C’è un elefante nella stanza che davvero si fa fatica ad ignorare: la prova scritta del concorso a cattedra che tanti di noi hanno sostenuto in questi giorni. Mi chiedo, e chiedo a voi:
– è davvero possibile che, a fronte di tutte le belle (e sacrosante) parole che spendiamo sulla validità e sulla attendibilità di uno strumento di valutazione, sulle competenze, sul senso di prove che siano significative e sfidanti, qualcuno abbia ritenuto di mortificare ed umiliare i mesi di studio di tante persone con quesiti la cui risoluzione prevede una semplice conoscenza della lingua italiana da scuola secondaria di primo grado?
– è possibile che una domanda sulla garanzia della libertà di insegnamento riporti “INAIL” o “a discrezione del Dirigente Scolastico” nel novero delle risposte? O che si debba riconoscere che “l’empatia” non è un comportamento antisociale? Davvero qualcuno potrebbe sospettare che la riforma della scuola del 1923 potesse avere la firma di Luigi Berlinguer o di Aldo Moro?

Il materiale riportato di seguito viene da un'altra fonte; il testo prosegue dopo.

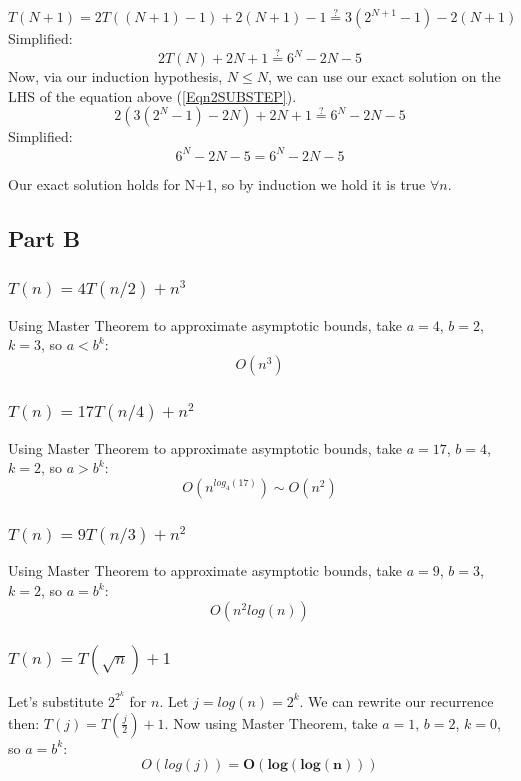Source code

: \documentclass[conference]{styles/acmsiggraph}
\newcommand{\?}{\stackrel{?}{=}}
\begin{document}
\begin{equation}
    T(N+1) = 2T((N+1)-1)+2(N+1)-1 \? 3(2^{N+1}-1)-2(N+1)
\end{equation}
Simplified:
\begin{equation} \label{Eqn2SUBSTEP}
    2T(N) + 2N + 1 \? 6^{N}-2N-5
\end{equation}
Now, via our induction hypothesis,  $N \leq N$, we can use our exact solution on the LHS of the equation above (\ref{Eqn2SUBSTEP}).
\begin{equation}
    2(3(2^{N}-1)-2N) + 2N + 1 \? 6^{N}-2N-5
\end{equation}
Simplified:
\begin{equation}
    6^{N}-2N-5 = 6^{N}-2N-5
\end{equation}

Our exact solution holds for N+1, so by induction we hold it is true $\forall n$. \\





\subsection{Part B}

\subsubsection{$T(n) = 4T(n/2)+n^3$}
Using Master Theorem to approximate asymptotic bounds, take $a = 4$, $b = 2$, $k = 3$, so $a < b^k$: \\
$$O(n^3)$$

\subsubsection{$T(n) = 17T(n/4)+n^2$}
Using Master Theorem to approximate asymptotic bounds, take $a = 17$, $b = 4$, $k = 2$, so $a > b^k$: \\
$$O(n^{log_{4}(17)}) \sim O(n^{2})$$

\subsubsection{$T(n) = 9T(n/3)+n^2$}
Using Master Theorem to approximate asymptotic bounds, take $a = 9$, $b = 3$, $k = 2$, so $a = b^k$: \\
$$O(n^{2}log(n))$$

\subsubsection{$T(n)=T(\sqrt{n})+1$}
Let's substitute $2^{2^k}$ for $n$. Let $j = log(n) = 2^k$.  We can rewrite our recurrence then: $T(j) = T(\frac{j}{2}) + 1$.  Now using Master Theorem, take $a = 1$, $b = 2$, $k = 0$, so $a = b^k$: \\
$$O(log(j)) = \mathbf{O(log(log(n)))}$$
\end{document}
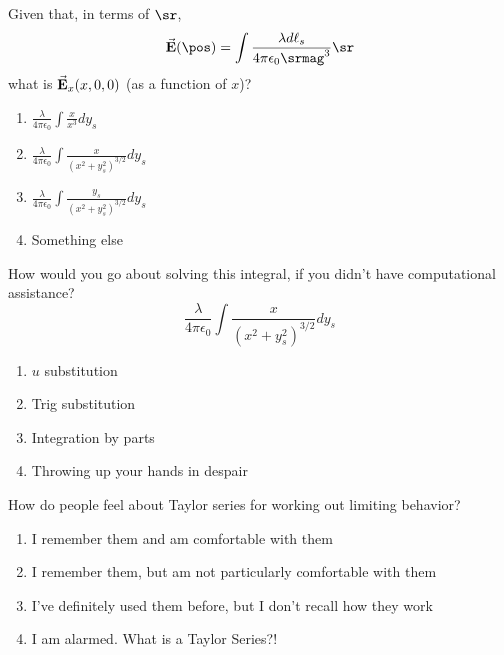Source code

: \documentclass[pdf,aspectratio=169]{beamer}
\begin{document}
\begin{frame}{}
	Given that, in terms of $\sr$,
	\[\va{E}(\pos) = \int \frac{\lambda d\ell_s}{4\pi\epsilon_0 \srmag^3}\sr\]
	what is $\va{E}_x(x,0,0)$ (as a function of $x$)?
	\begin{enumerate}
		\item $\displaystyle \frac{\lambda}{4\pi\epsilon_0} \int \frac{ x}{x^3}dy_s $
		\item \alert<2>{$\displaystyle \frac{\lambda}{4\pi\epsilon_0} \int \frac{ x}{(x^2+y_s^2)^{3/2}} dy_s$}
		\item $\displaystyle \frac{\lambda}{4\pi\epsilon_0} \int \frac{ y_s}{(x^2+y_s^2)^{3/2}}dy_s$
		\item Something else
	\end{enumerate}
\end{frame}

\begin{frame}{}
	How would you go about solving this integral, if you didn't have computational assistance?
	\[\frac{\lambda}{4\pi\epsilon_0} \int \frac{ x}{(x^2+y_s^2)^{3/2}} dy_s\]
	\begin{enumerate}
		\item $u$ substitution
		\item \alert<2>{Trig substitution}
		\item Integration by parts
		\item Throwing up your hands in despair
	\end{enumerate}
\end{frame}


\begin{frame}{}
	How do people feel about Taylor series for working out limiting behavior?
	\begin{enumerate}
		\item I remember them and am comfortable with them
		\item I remember them, but am not particularly comfortable with them
		\item I've definitely used them before, but I don't recall how they work
		\item I am alarmed. What is a Taylor Series?!
	\end{enumerate}
\end{frame}
\end{document}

– è possibile che quasi nessuno senta il bruciante bisogno di dire una parola? Nessun sentimento di vergogna, di rabbia? Veramente possiamo liquidare il tutto con espressioni come “la prova era tutto sommato fattibile?”
– è possibile che il Ministro Valditara dichiari che questa prova “testimonia la preparazione dei futuri componenti la classe docente”? E’ forse questo che si intende con “Merito”?
Fino a che punto l’ipocrisia ha soppiantato la dignità e l’amore per le cose fatte bene? Quanto pesa la speranza di poter coltivare il proprio misero orticello a fronte di questo assordante silenzio? Cosa avremo da raccontare alle nostre ragazze ed ai nostri ragazzi?